DUMAGUETE CITY—Does anyone have a P500 bill?” Antonio Oposa Jr., a renowned environmental lawyer, asked the audience last month in the   James Herring Audio Visual Room at Foundation University in Dumaguete City,  Negros Oriental.

After someone waved a crisp bill in the air, Oposa reached out for it and asked: “Now, does anyone have a match?”  Nervous giggles erupted.

A student did produce a match, and Oposa ordered him to burn the P500 bill. As the people anxiously watched on the edge of their seats, the match was lit and placed under the currency. Oposa suddenly reached out and grabbed the money, to everyone’s relief.

The lesson was delivered.

“You all felt uneasy about the idea of burning the P500 bill,” Oposa said, “yet whenever we drive a car, that’s what we do—we burn money!”

In a typical classroom-style discussion, the law professor, a 2009 Ramon Magsaysay awardee, asked a student to stand and read the captions to  drawings of a bicycle and a car flashed onscreen.

“This,” the reader of the bike caption  said, “runs on fat and saves you money.” And the caption to the car drawing: “This runs on money and makes you fat.”

 

Walking

Oposa said it was not necessary to ride a car or a four-wheeled vehicle to get from point A to point B. “One can walk or take a bike, but the problem is that there is nowhere to walk because the sidewalks are uneven and sometimes being used as parking spaces,” he said.

Only 2 percent of the population own cars but they own 98 percent of the road, he claimed. “The 98 percent of the population who don’t own cars are relegated to only 2 percent of the road.”

His statement made the audience, especially the bikers, runners and environmentalists, nod in approval.

Oposa is recommending a revolutionary step to start a paradigm shift—road sharing.

To stress his point, Oposa went to the busy Perdices Street in Dumaguete. With a rope, he divided the street into two lanes—one for cars, tricycles and motorcycles, which reduced traffic to a crawl, and the other  for pedestrians, runners and cyclists.

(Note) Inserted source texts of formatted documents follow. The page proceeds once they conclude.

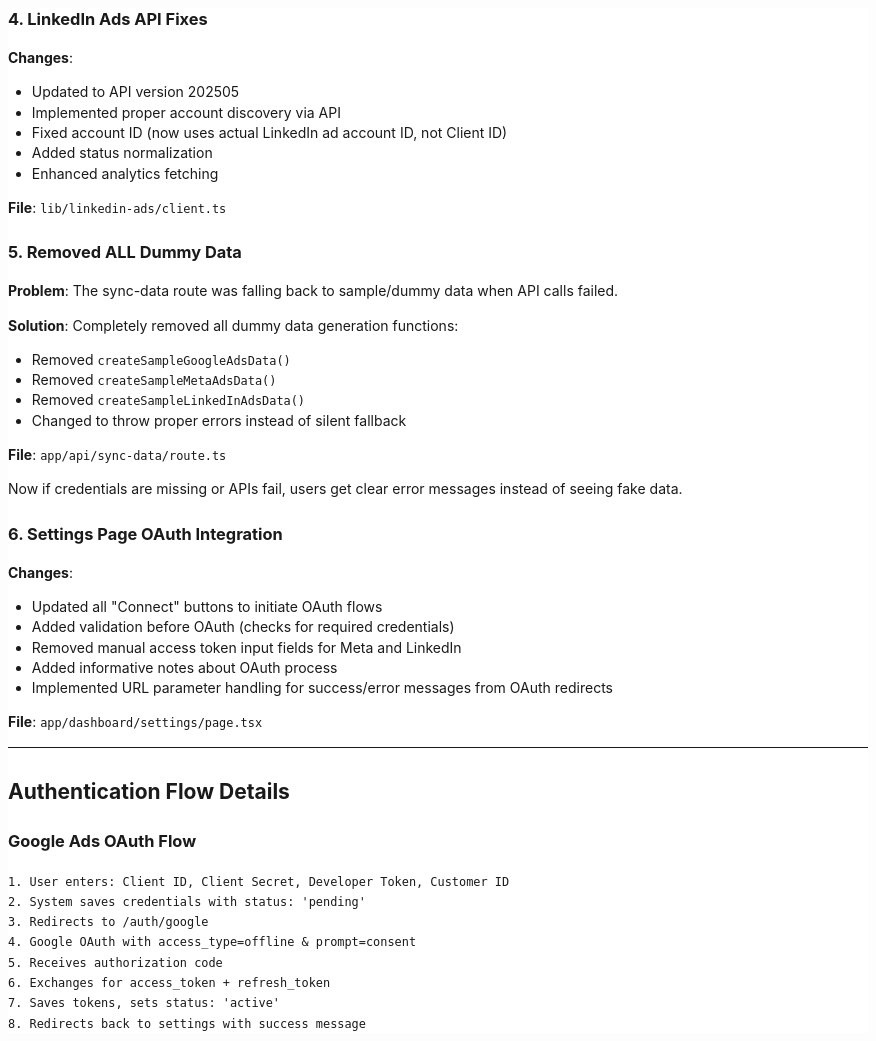 ### 4. **LinkedIn Ads API Fixes**

**Changes**:
- Updated to API version 202505
- Implemented proper account discovery via API
- Fixed account ID (now uses actual LinkedIn ad account ID, not Client ID)
- Added status normalization
- Enhanced analytics fetching

**File**: `lib/linkedin-ads/client.ts`

### 5. **Removed ALL Dummy Data**

**Problem**: The sync-data route was falling back to sample/dummy data when API calls failed.

**Solution**: Completely removed all dummy data generation functions:
- Removed `createSampleGoogleAdsData()`
- Removed `createSampleMetaAdsData()`
- Removed `createSampleLinkedInAdsData()`
- Changed to throw proper errors instead of silent fallback

**File**: `app/api/sync-data/route.ts`

Now if credentials are missing or APIs fail, users get clear error messages instead of seeing fake data.

### 6. **Settings Page OAuth Integration**

**Changes**:
- Updated all "Connect" buttons to initiate OAuth flows
- Added validation before OAuth (checks for required credentials)
- Removed manual access token input fields for Meta and LinkedIn
- Added informative notes about OAuth process
- Implemented URL parameter handling for success/error messages from OAuth redirects

**File**: `app/dashboard/settings/page.tsx`

---

## Authentication Flow Details

### Google Ads OAuth Flow

```
1. User enters: Client ID, Client Secret, Developer Token, Customer ID
2. System saves credentials with status: 'pending'
3. Redirects to /auth/google
4. Google OAuth with access_type=offline & prompt=consent
5. Receives authorization code
6. Exchanges for access_token + refresh_token
7. Saves tokens, sets status: 'active'
8. Redirects back to settings with success message
```
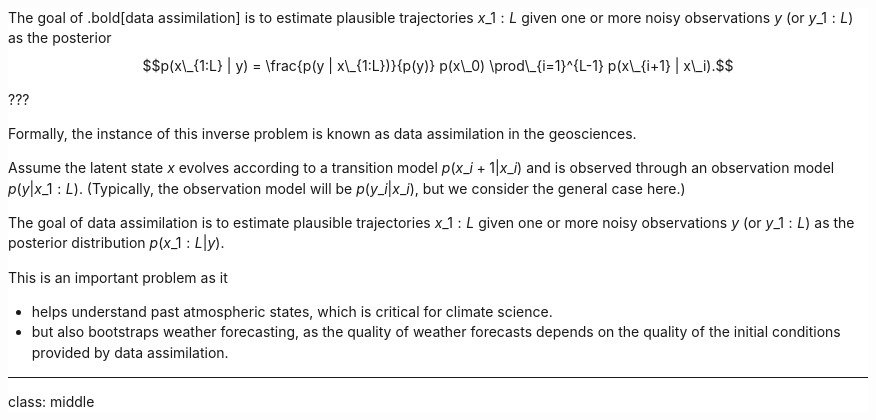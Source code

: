 The goal of .bold[data assimilation] is to estimate plausible trajectories $x\_{1:L}$ given one or more noisy observations $y$ (or $y\_{1:L})$ as the posterior $$p(x\_{1:L} | y) = \frac{p(y | x\_{1:L})}{p(y)} p(x\_0) \prod\_{i=1}^{L-1} p(x\_{i+1} | x\_i).$$

???

Formally, the instance of this inverse problem is known as data assimilation in the geosciences.

Assume the latent state $x$ evolves according to a transition model $p(x\_{i+1} | x\_i)$ and is observed through an observation model $p(y | x\_{1:L})$. (Typically, the observation model will be $p(y\_i | x\_i)$, but we consider the general case here.) 

The goal of data assimilation is to estimate plausible trajectories $x\_{1:L}$ given one or more noisy observations $y$ (or $y\_{1:L})$ as the posterior distribution $p(x\_{1:L} | y)$.

This is an important problem as it
- helps understand past atmospheric states, which is critical for climate science.
- but also bootstraps weather forecasting, as the quality of weather forecasts depends on the quality of the initial conditions provided by data assimilation.

---

class: middle
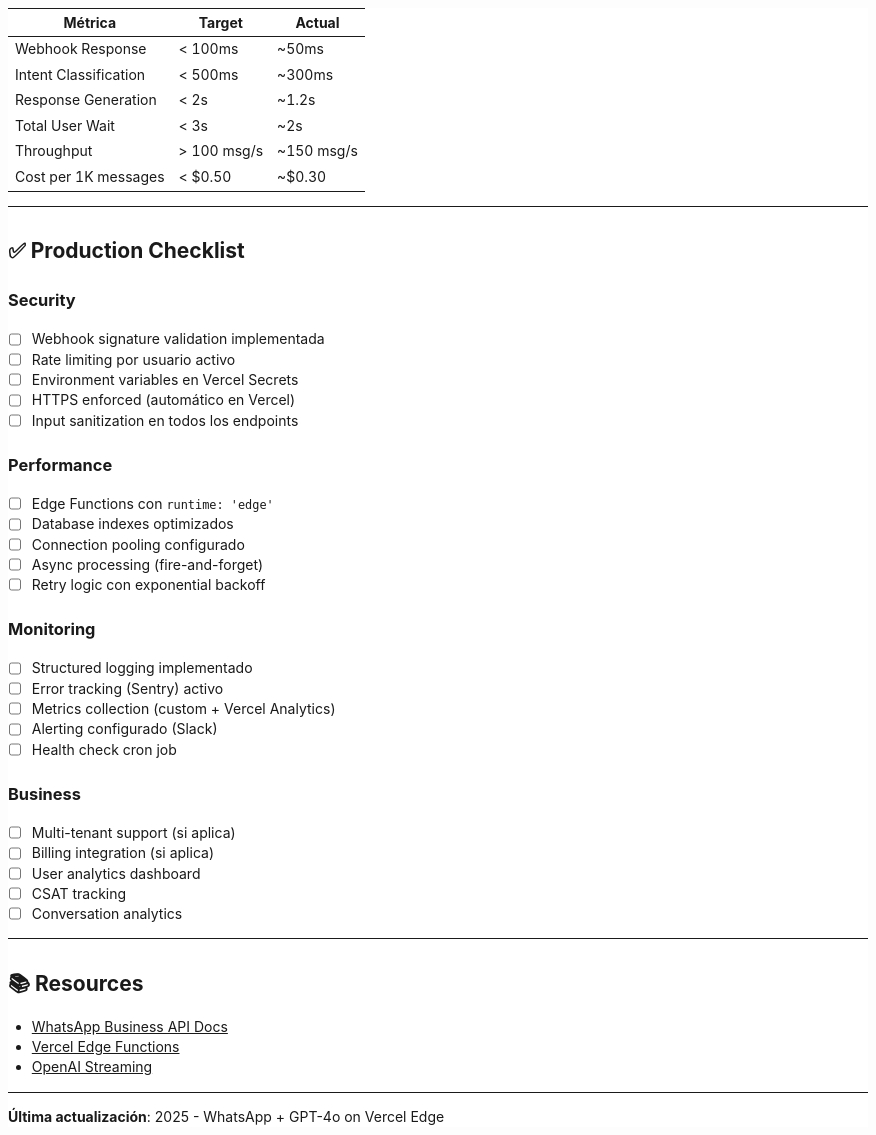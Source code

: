 | Métrica | Target | Actual |
|---------|--------|--------|
| Webhook Response | < 100ms | ~50ms |
| Intent Classification | < 500ms | ~300ms |
| Response Generation | < 2s | ~1.2s |
| Total User Wait | < 3s | ~2s |
| Throughput | > 100 msg/s | ~150 msg/s |
| Cost per 1K messages | < $0.50 | ~$0.30 |

---

## ✅ Production Checklist

### Security
- [ ] Webhook signature validation implementada
- [ ] Rate limiting por usuario activo
- [ ] Environment variables en Vercel Secrets
- [ ] HTTPS enforced (automático en Vercel)
- [ ] Input sanitization en todos los endpoints

### Performance
- [ ] Edge Functions con `runtime: 'edge'`
- [ ] Database indexes optimizados
- [ ] Connection pooling configurado
- [ ] Async processing (fire-and-forget)
- [ ] Retry logic con exponential backoff

### Monitoring
- [ ] Structured logging implementado
- [ ] Error tracking (Sentry) activo
- [ ] Metrics collection (custom + Vercel Analytics)
- [ ] Alerting configurado (Slack)
- [ ] Health check cron job

### Business
- [ ] Multi-tenant support (si aplica)
- [ ] Billing integration (si aplica)
- [ ] User analytics dashboard
- [ ] CSAT tracking
- [ ] Conversation analytics

---

## 📚 Resources

- [WhatsApp Business API Docs](https://developers.facebook.com/docs/whatsapp)
- [Vercel Edge Functions](https://vercel.com/docs/functions/runtimes/edge)
- [OpenAI Streaming](https://platform.openai.com/docs/api-reference/streaming)

---

**Última actualización**: 2025 - WhatsApp + GPT-4o on Vercel Edge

The activity lasted for some 30 minutes but it was met with criticisms online from netizens who thought it was another traffic experiment conducted by the city, due to the presence of personnel from the Traffic Management Office. The bad reviews ended when project proponents and backers went online to explain the concept of road sharing.

Movement for change

Foundation University, which gave Oposa an honorary Doctor of Humanities degree in 2011, gave its full backing to  his program by sponsoring the activity.

“We’re happy to be part of the movement for positive change in Dumaguete,” said Dr. Mira Sinco, university president.

Oposa said vegetables could even be planted on shared roads.

To prove his point, he planted “malunggay” (moringa) in the middle of a private road in Barangay Bagacay, a riverside village in Dumaguete. He also led  the planting of vegetables and root crops in the riverbank beside the road.

“We have to teach our children to share. These vegetables will be for everyone,” he said.

Volunteer proponents of the road sharing movement from Pasig and Cebu cities joined in the activity and helped explain to barangay residents what the movement was all about.

The concept of road sharing, Oposa explained, is not a request addressed to local government units but a legal petition using the power of the people to propose an ordinance called people’s initiative. This law says  a minimum of 50 voters can sign a proposal to the barangay, which has 30 days to approve it.

If the barangay does not approve it, the petitioners can ask for a referendum in  the Commission on Elections.

“The people’s initiative has never been tested beyond the recall proceedings for elected local officials,” Oposa said.

Backing this initiative is Executive Order No. 774, series of 2008, which tasks the Department of Transportation and Communications with transforming the transportation sector.

 

Simple principle

“The new paradigm in the movement of men and things must follow a simple principle: Those who have less in wheels should have more in road,” Oposa said.

Cars may be a good thing to have, especially if one travels long distances, he said, but people don’t really need cars in a small city like Dumaguete, where one can walk from one side of town to the other in a matter of minutes.

To achieve this, he said the local government units should make walking a pleasant experience by planting trees for shade and by providing lanes for bicycles and pedestrians.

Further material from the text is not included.